What’s Past Is Prologue

What’s Past Is Prologue
image: Adobe Stock

The challenges of predicting the future

Famous quotations from William Shakespeare include a well-known line from Act II of “The Tempest,” in which Antonio tells his brother Sebastian: “What’s past is prologue.” A simplified explanation of this statement is that the past has a connection to the future. In the case of “The Tempest,” it is used to imply that a person’s past actions determine their future actions. An expanded interpretation is that an awareness of the past is necessary to understand the origins of present events and, additionally, that this awareness may also function as a guide to anticipating (or predicting) the future. However, sometimes the past is just the past, having no connection to future events. Likewise, sometimes the future has no discernable connection to the past. Lastly, and perhaps most intriguingly, sometimes the future arrives without warning — and we miss the opportunity it represents.
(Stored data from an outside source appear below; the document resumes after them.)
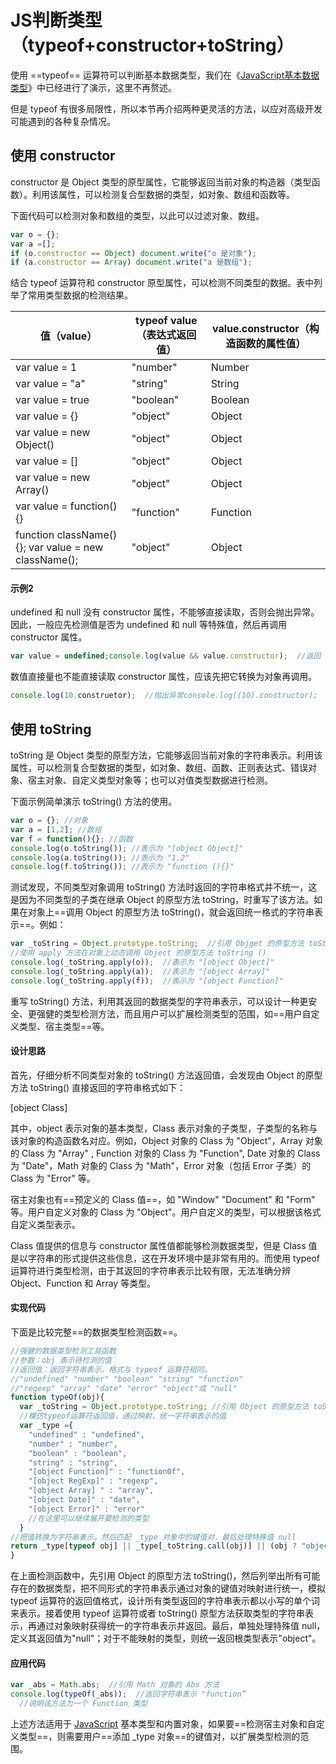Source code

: # JS判断类型（typeof+constructor+toString）

使用 ==typeof== 运算符可以判断基本数据类型，我们在《[JavaScript基本数据类型](http://c.biancheng.net/view/5430.html)》中已经进行了演示，这里不再赘述。

但是 typeof 有很多局限性，所以本节再介绍两种更灵活的方法，以应对高级开发可能遇到的各种复杂情况。

## 使用 constructor

constructor 是 Object 类型的原型属性，它能够返回当前对象的构造器（类型函数）。利用该属性，可以检测复合型数据的类型，如对象、数组和函数等。

下面代码可以检测对象和数组的类型，以此可以过滤对象、数组。

```JavaScript
var o = {};
var a =[];
if (o.constructor == Object) document.write("o 是对象");
if (a.constructor == Array) document.write("a 是数组");
```


结合 typeof 运算符和 constructor 原型属性，可以检测不同类型的数据。表中列举了常用类型数据的检测结果。

| 值（value）                                          | typeof value（表达式返回值） | value.constructor（构造函数的属性值） |
| ---------------------------------------------------- | ---------------------------- | ------------------------------------- |
| var value = 1                                        | "number"                     | Number                                |
| var value = "a"                                      | "string"                     | String                                |
| var value = true                                     | "boolean"                    | Boolean                               |
| var value = {}                                       | "object"                     | Object                                |
| var value = new Object()                             | "object"                     | Object                                |
| var value = []                                       | "object"                     | Object                                |
| var value = new Array()                              | "object"                     | Object                                |
| var value = function(){}                             | "function"                   | Function                              |
| function className(){}; var value = new className(); | "object"                     | Object                                |

#### 示例2

undefined 和 null 没有 constructor 属性，不能够直接读取，否则会抛出异常。因此，一般应先检测值是否为 undefined 和 null 等特殊值，然后再调用 constructor 属性。

```JavaScript
var value = undefined;console.log(value && value.constructor);  //返回 undefinedvar value = null;console.log(value && value.constructor);  //返回 null
```


数值直接量也不能直接读取 constructor 属性，应该先把它转换为对象再调用。

```JavaScript
console.log(10.construetor);  //抛出异常console.log((10).constructor);  //返回 Number 类型console.log(Number(10).constructor);  //返回 Number 类型
```

## 使用 toString

toString 是 Object 类型的原型方法，它能够返回当前对象的字符串表示。利用该属性，可以检测复合型数据的类型，如对象、数组、函数、正则表达式、错误对象、宿主对象、自定义类型对象等；也可以对值类型数据进行检测。

下面示例简单演示 toString() 方法的使用。

```JavaScript
var o = {}; //对象
var a = [1,2]; //数组
var f = function(){}; //函数
console.log(o.toString()); //表示为 "[object Object]"
console.log(a.toString()); //表示为 "1,2"
console.log(f.toString()); //表示为 "function (){}"
```


测试发现，不同类型对象调用 toString() 方法时返回的字符串格式并不统一，这是因为不同类型的子类在继承 Object 的原型方法 toString，时重写了该方法。如果在对象上==调用 Object 的原型方法 toString()，就会返回统一格式的字符串表示==。例如：

```JavaScript
var _toString = Object.prototype.toString;  //引用 Objget 的原型方法 toString ()
//使用 apply 方法在对象上动态调用 Object 的原型方法 toString ()
console.log(_toString.apply(o));  //表示为 "[object Object]"
console.log(_toString.apply(a));  //表示为 "[object Array]"
console.log(_toString.apply(f));  //表示为 "[object Function]"
```

重写 toString() 方法，利用其返回的数据类型的字符串表示，可以设计一种更安全、更强健的类型检测方法，而且用户可以扩展检测类型的范围，如==用户自定义类型、宿主类型==等。

#### 设计思路

首先，仔细分析不同类型对象的 toString() 方法返回值，会发现由 Object 的原型方法 toString() 直接返回的字符串格式如下：

[object Class]

其中，object 表示对象的基本类型，Class 表示对象的子类型，子类型的名称与该对象的构造函数名对应。例如，Object 对象的 Class 为 "Object"，Array 对象的 Class 为 "Array" , Function 对象的 Class 为 "Function", Date 对象的 Class 为 "Date"，Math 对象的 Class 为 "Math"，Error 对象（包括 Error 子类）的 Class 为 "Error" 等。

宿主对象也有==预定义的 Class 值==，如 "Window" "Document" 和 "Form" 等。用户自定义对象的 Class 为 "Object"。用户自定义的类型，可以根据该格式自定义类型表示。

Class 值提供的信息与 constructor 属性值都能够检测数据类型，但是 Class 值是以字符串的形式提供这些信息，这在开发环境中是非常有用的。而使用 typeof 运算符进行类型检测，由于其返回的字符串表示比较有限，无法准确分辨 Object、Function 和 Array 等类型。

#### 实现代码

下面是比较完整==的数据类型检测函数==。

```JavaScript
//强健的数据类型检测工具函数
//参数：obj 表示待检测的值
//返回值：返回字符串表示，格式与 typeof 运算符相同，
//"undefined" "number" "boolean" "string" "function"
//"regexp" "array" "date" "error" "object"或 "null"
function typeOf(obj){
  var _toString = Object.prototype.toString; //引用 Object 的原型方法 toString () //列奉所有可能的类型字符串表示
  //模仿typeof运算符返回值，通过映射，统一字符串表示的值 
  var _type ={
    "undefined" : "undefined",
    "number" : "number",
    "boolean" : "boolean",
    "string" : "string",
    "[object Function]" : "function0f",
    "[object RegExp]" : "regexp",
    "[object Array] " : "array",
    "[object Date]" : "date",
    "[object Error]" : "error"
    //在这里可以继续展开要检测的类型
  }
//把值转换为字符串表示，然后匹配 _type 对象中的键值对，最后处理特殊值 null
return _type[typeof obj] || _type[_toString.call(obj)] || (obj ? "object" :"null");
} 
```


在上面检测函数中，先引用 Object 的原型方法 toString()，然后列举出所有可能存在的数据类型，把不同形式的字符串表示通过对象的键值对映射进行统一，模拟 typeof 运算符的返回值格式，设计所有类型返回的字符串表示都以小写的单个词来表示。接着使用 typeof 运算符或者 toString() 原型方法获取类型的字符串表示，再通过对象映射获得统一的字符串表示并返回。最后，单独处理特殊值 null，定义其返回值为"null"；对于不能映射的类型，则统一返回根类型表示"object"。

#### 应用代码

```JavaScript
var _abs = Math.abs;  //引用 Math 对象的 Abs 方法
console.log(typeOf(_abs));  //返回字符串表示 "function”
  //说明该方法为一个 Function 类型
```

上述方法适用于 [JavaScript](http://c.biancheng.net/js/) 基本类型和内置对象，如果要==检测宿主对象和自定义类型==，则需要用户==添加 _type 对象==的键值对，以扩展类型检测的范围。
Kenneth M. White was born on October 14, 1903, in Cataract, Indiana (an unincorporated town located approximately halfway between Indianapolis and Terra Haute). He attended Purdue University, graduating in 1927 with a B.S. in electrical engineering. Nothing is known about his childhood in rural Indiana or his university career. Another unknown is why, immediately after graduation, he accepted a position with the Westinghouse Electric Elevator Company in Chicago. It may have been that White simply thought that a position at a national company was a reasonable starting point for his career. In other words, what the company made was not the determining factor in his pursuit of this position. Of course, another possibility is that White actively sought out a career with an elevator manufacturer. Whatever his motivation, what is known from the historical record is that he had found a career that he thoroughly enjoyed and in which he excelled.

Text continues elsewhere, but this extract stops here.